> **PROBLEM STATEMENT**
Restating the data word for word is all that is required.

Stored entries
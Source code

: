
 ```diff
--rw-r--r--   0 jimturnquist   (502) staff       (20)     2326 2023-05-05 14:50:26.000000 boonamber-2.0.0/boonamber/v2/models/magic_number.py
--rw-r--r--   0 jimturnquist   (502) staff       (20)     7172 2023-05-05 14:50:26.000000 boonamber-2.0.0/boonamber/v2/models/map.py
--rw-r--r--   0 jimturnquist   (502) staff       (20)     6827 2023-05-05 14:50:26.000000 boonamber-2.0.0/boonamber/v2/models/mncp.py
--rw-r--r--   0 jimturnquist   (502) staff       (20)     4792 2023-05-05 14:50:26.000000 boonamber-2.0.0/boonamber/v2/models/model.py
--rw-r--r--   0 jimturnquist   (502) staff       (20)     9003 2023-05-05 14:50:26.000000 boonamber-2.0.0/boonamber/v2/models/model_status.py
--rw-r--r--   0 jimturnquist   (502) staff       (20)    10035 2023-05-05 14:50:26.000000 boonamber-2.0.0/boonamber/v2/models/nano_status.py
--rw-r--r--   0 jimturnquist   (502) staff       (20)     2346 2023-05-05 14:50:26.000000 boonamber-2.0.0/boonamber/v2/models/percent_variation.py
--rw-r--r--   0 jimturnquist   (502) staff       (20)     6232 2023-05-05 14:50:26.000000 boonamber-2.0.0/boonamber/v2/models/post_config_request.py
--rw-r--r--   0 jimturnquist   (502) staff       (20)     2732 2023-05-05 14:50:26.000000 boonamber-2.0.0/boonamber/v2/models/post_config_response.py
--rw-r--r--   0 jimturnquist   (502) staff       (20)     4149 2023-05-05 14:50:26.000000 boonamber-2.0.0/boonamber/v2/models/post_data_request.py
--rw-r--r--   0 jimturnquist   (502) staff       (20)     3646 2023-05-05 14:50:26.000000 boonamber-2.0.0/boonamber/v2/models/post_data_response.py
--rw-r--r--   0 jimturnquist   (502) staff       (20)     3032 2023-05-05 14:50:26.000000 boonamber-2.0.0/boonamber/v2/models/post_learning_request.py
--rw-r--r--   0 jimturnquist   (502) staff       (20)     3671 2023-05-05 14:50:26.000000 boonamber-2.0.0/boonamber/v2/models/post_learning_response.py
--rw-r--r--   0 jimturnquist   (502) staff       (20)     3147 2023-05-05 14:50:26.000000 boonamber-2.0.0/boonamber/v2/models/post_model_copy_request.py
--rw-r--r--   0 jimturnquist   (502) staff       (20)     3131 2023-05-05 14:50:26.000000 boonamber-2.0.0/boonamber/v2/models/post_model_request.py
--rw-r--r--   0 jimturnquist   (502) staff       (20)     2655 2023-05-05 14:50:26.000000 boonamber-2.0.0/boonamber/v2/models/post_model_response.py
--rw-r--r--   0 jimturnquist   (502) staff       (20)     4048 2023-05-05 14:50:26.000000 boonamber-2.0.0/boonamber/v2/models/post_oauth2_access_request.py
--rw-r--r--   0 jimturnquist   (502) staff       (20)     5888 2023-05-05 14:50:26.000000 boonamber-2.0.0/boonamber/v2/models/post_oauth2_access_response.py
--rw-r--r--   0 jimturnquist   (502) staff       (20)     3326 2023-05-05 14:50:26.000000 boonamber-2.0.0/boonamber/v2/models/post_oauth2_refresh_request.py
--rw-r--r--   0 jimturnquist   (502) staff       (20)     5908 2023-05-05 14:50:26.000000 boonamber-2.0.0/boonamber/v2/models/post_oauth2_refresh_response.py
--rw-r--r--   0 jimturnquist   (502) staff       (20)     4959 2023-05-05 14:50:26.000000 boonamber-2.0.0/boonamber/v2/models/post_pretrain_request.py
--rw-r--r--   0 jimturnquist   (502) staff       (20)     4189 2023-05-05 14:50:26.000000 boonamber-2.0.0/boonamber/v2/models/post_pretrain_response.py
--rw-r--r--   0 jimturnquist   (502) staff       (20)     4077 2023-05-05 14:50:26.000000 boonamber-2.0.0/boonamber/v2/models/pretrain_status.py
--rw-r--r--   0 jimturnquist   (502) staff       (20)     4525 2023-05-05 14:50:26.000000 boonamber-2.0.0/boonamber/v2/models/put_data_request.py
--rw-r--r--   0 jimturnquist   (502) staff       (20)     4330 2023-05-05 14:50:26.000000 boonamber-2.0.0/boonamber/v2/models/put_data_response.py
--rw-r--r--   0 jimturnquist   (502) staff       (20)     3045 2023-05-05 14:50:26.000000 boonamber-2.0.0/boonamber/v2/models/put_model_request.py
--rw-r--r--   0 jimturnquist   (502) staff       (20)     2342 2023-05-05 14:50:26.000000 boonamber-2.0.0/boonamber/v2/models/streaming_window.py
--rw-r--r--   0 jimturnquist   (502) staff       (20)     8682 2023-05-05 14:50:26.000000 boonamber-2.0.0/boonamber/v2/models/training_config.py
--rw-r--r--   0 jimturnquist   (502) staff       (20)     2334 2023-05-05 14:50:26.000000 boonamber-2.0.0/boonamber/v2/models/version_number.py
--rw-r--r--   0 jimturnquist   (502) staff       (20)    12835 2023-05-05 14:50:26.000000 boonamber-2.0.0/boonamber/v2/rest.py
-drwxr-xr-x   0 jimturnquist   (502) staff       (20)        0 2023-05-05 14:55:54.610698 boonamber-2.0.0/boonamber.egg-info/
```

> **TASK ANSWER**
Source code

:
 ```diff
--rw-r--r--   0 jimturnquist   (502) staff       (20)     2326 2023-05-05 14:50:26.000000 boonamber-2.0.0/boonamber/v2/models/magic_number.py
--rw-r--r--   0 jimturnquist   (502) staff       (20)     7172 2023-05-05 14:50:26.000000 boonamber-2.0.0/boonamber/v2/models/map.py
--rw-r--r--   0 jimturnquist   (502) staff       (20)     6827 2023-05-05 14:50:26.000000 boonamber-2.0.0/boonamber/v2/models/mncp.py
--rw-r--r--   0 jimturnquist   (502) staff       (20)     4792 2023-05-05 14:50:26.000000 boonamber-2.0.0/boonamber/v2/models/model.py
--rw-r--r--   0 jimturnquist   (502) staff       (20)     9003 2023-05-05 14:50:26.000000 boonamber-2.0.0/boonamber/v2/models/model_status.py
--rw-r--r--   0 jimturnquist   (502) staff       (20)    10035 2023-05-05 14:50:26.000000 boonamber-2.0.0/boonamber/v2/models/nano_status.py
--rw-r--r--   0 jimturnquist   (502) staff       (20)     2346 2023-05-05 14:50:26.000000 boonamber-2.0.0/boonamber/v2/models/percent_variation.py
--rw-r--r--   0 jimturnquist   (502) staff       (20)     6232 2023-05-05 14:50:26.000000 boonamber-2.0.0/boonamber/v2/models/post_config_request.py
--rw-r--r--   0 jimturnquist   (502) staff       (20)     2732 2023-05-05 14:50:26.000000 boonamber-2.0.0/boonamber/v2/models/post_config_response.py
--rw-r--r--   0 jimturnquist   (502) staff       (20)     4149 2023-05-05 14:50:26.000000 boonamber-2.0.0/boonamber/v2/models/post_data_request.py
--rw-r--r--   0 jimturnquist   (502) staff       (20)     3646 2023-05-05 14:50:26.000000 boonamber-2.0.0/boonamber/v2/models/post_data_response.py
--rw-r--r--   0 jimturnquist   (502) staff       (20)     3032 2023-05-05 14:50:26.000000 boonamber-2.0.0/boonamber/v2/models/post_learning_request.py
--rw-r--r--   0 jimturnquist   (502) staff       (20)     3671 2023-05-05 14:50:26.000000 boonamber-2.0.0/boonamber/v2/models/post_learning_response.py
--rw-r--r--   0 jimturnquist   (502) staff       (20)     3147 2023-05-05 14:50:26.000000 boonamber-2.0.0/boonamber/v2/models/post_model_copy_request.py
--rw-r--r--   0 jimturnquist   (502) staff       (20)     3131 2023-05-05 14:50:26.000000 boonamber-2.0.0/boonamber/v2/models/post_model_request.py
--rw-r--r--   0 jimturnquist   (502) staff       (20)     2655 2023-05-05 14:50:26.000000 boonamber-2.0.0/boonamber/v2/models/post_model_response.py
--rw-r--r--   0 jimturnquist   (502) staff       (20)     4048 2023-05-05 14:50:26.000000 boonamber-2.0.0/boonamber/v2/models/post_oauth2_access_request.py
--rw-r--r--   0 jimturnquist   (502) staff       (20)     5888 2023-05-05 14:50:26.000000 boonamber-2.0.0/boonamber/v2/models/post_oauth2_access_response.py
--rw-r--r--   0 jimturnquist   (502) staff       (20)     3326 2023-05-05 14:50:26.000000 boonamber-2.0.0/boonamber/v2/models/post_oauth2_refresh_request.py
--rw-r--r--   0 jimturnquist   (502) staff       (20)     5908 2023-05-05 14:50:26.000000 boonamber-2.0.0/boonamber/v2/models/post_oauth2_refresh_response.py
--rw-r--r--   0 jimturnquist   (502) staff       (20)     4959 2023-05-05 14:50:26.000000 boonamber-2.0.0/boonamber/v2/models/post_pretrain_request.py
--rw-r--r--   0 jimturnquist   (502) staff       (20)     4189 2023-05-05 14:50:26.000000 boonamber-2.0.0/boonamber/v2/models/post_pretrain_response.py
--rw-r--r--   0 jimturnquist   (502) staff       (20)     4077 2023-05-05 14:50:26.000000 boonamber-2.0.0/boonamber/v2/models/pretrain_status.py
--rw-r--r--   0 jimturnquist   (502) staff       (20)     4525 2023-05-05 14:50:26.000000 boonamber-2.0.0/boonamber/v2/models/put_data_request.py
--rw-r--r--   0 jimturnquist   (502) staff       (20)     4330 2023-05-05 14:50:26.000000 boonamber-2.0.0/boonamber/v2/models/put_data_response.py
--rw-r--r--   0 jimturnquist   (502) staff       (20)     3045 2023-05-05 14:50:26.000000 boonamber-2.0.0/boonamber/v2/models/put_model_request.py
--rw-r--r--   0 jimturnquist   (502) staff       (20)     2342 2023-05-05 14:50:26.000000 boonamber-2.0.0/boonamber/v2/models/streaming_window.py
--rw-r--r--   0 jimturnquist   (502) staff       (20)     8682 2023-05-05 14:50:26.000000 boonamber-2.0.0/boonamber/v2/models/training_config.py
--rw-r--r--   0 jimturnquist   (502) staff       (20)     2334 2023-05-05 14:50:26.000000 boonamber-2.0.0/boonamber/v2/models/version_number.py
--rw-r--r--   0 jimturnquist   (502) staff       (20)    12835 2023-05-05 14:50:26.000000 boonamber-2.0.0/boonamber/v2/rest.py
-drwxr-xr-x   0 jimturnquist   (502) staff       (20)        0 2023-05-05 14:55:54.610698 boonamber-2.0.0/boonamber.egg-info/
```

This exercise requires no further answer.